As my hon. Friend the Member for Harwich and North Essex pointed out, the hon. Member for Perth and North Perthshire (Pete Wishart) showed that he did not understand his own party’s motion. We should be clear about this. We are making the maingate decision next year on replacing four Vanguard-class submarines with four Successor submarines—that is, no increase in proliferation or stockpiling of weapons. In fact, as my right hon. Friend the Secretary of State made clear, and as set out in today’s written statement, this Government have already reduced the number of warheads deployed on each boat from 48 to 40 and the number of operationally available warheads from 160 to 120.
The hon. Member for Moray and several others made much of the cost of the overall programme, particularly the sums being spent or committed ahead of the maingate investment decision.

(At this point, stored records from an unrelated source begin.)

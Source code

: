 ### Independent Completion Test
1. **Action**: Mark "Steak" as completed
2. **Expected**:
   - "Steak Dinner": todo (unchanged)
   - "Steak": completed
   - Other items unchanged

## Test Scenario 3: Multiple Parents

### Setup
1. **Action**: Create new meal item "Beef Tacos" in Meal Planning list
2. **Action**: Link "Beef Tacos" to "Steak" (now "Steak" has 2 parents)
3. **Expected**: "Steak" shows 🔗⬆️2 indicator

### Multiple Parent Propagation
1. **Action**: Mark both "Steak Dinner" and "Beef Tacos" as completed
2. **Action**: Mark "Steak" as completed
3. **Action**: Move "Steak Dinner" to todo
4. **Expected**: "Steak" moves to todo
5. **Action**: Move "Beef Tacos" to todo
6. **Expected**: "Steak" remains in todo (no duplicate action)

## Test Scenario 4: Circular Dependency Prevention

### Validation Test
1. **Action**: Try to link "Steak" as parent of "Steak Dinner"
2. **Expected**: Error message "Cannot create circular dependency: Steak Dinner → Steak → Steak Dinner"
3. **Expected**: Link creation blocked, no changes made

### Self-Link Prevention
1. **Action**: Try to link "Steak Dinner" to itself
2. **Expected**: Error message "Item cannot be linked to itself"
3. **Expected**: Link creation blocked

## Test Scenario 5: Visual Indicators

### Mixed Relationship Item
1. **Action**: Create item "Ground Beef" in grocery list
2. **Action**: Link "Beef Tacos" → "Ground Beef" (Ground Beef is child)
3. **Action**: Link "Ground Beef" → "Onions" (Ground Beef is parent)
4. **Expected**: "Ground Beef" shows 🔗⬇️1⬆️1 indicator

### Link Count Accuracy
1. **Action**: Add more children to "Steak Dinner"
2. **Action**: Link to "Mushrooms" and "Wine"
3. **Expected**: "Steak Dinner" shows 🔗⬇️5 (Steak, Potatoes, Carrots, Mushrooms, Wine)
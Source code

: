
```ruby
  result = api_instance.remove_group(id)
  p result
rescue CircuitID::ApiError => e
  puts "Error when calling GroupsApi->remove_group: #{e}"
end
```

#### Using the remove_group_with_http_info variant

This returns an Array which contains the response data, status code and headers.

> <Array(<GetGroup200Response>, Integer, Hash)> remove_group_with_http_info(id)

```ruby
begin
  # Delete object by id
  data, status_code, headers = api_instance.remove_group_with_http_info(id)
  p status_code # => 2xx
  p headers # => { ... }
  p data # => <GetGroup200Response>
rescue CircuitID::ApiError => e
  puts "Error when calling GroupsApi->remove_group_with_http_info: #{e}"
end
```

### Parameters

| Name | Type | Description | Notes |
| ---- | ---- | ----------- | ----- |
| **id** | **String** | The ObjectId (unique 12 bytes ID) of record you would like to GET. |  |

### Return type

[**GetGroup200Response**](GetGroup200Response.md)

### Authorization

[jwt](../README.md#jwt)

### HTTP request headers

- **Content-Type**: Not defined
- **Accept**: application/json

It might help the House if I clarify the actual rather than the fantasy costs of the programme. Several hon. Members have referred to £100 billion as the cost of replacing Trident. We simply do not recognise this figure. The Government White Paper presented to Parliament in 2006 estimated a cost of £15 billion to £20 billion, at 2006 prices, for the Successor submarine infrastructure and refurbishment of warheads. We remain within these initial estimates, which in 2011 were updated for the capital costs of Successor submarines to £25 billion at outturn prices.
Some hon. Members acknowledged the economic impact of this programme. In addition to the important design and manufacturing facilities for the submarines at Barrow, which the hon. Member for Barrow and Furness (John Woodcock) mentioned, for the propulsion in Derby, and for the warheads in Berkshire, there are of course those involved in the submarine operating base at Faslane—the largest employer in Scotland. We have identified over 850 businesses in the supply chain across the UK that will potentially be involved in the Successor programme. This is one of the largest capital projects in the UK.
The shadow Defence Secretary, the hon. Member for Gedling, revealed two things. First, we heard the renewed commitment to a minimum credible independent nuclear deterrent delivered through CASD—continuous-at-sea deterrence—in the most cost-effective way. I, and other Government Members, welcome that. It will be interesting to see how many of his colleagues join him and me in the Lobby to reject the motion. I hope that he has the support of his party. I noticed that he claimed the support of the leader of the Scottish Labour party, but not of his own leader.
Secondly, and revealingly, the hon. Gentleman declined to confirm, in answer to my specific question, that the Labour party is committed to a four-boat solution. Perhaps this explains the nuances between the hon. Gentleman, who spoke before Christmas of a minimum credible deterrent, and the Leader of the Opposition, who, when challenged, talked of a least-cost CASD.
We should not be playing party politics with an issue like this, but if we are, does the hon. Gentleman agree with the right hon. Member for North Somerset (Dr Fox), who said,
“At the moment the assessment is we need four…So at the moment the technology says four. That’s something that can always be kept under review”?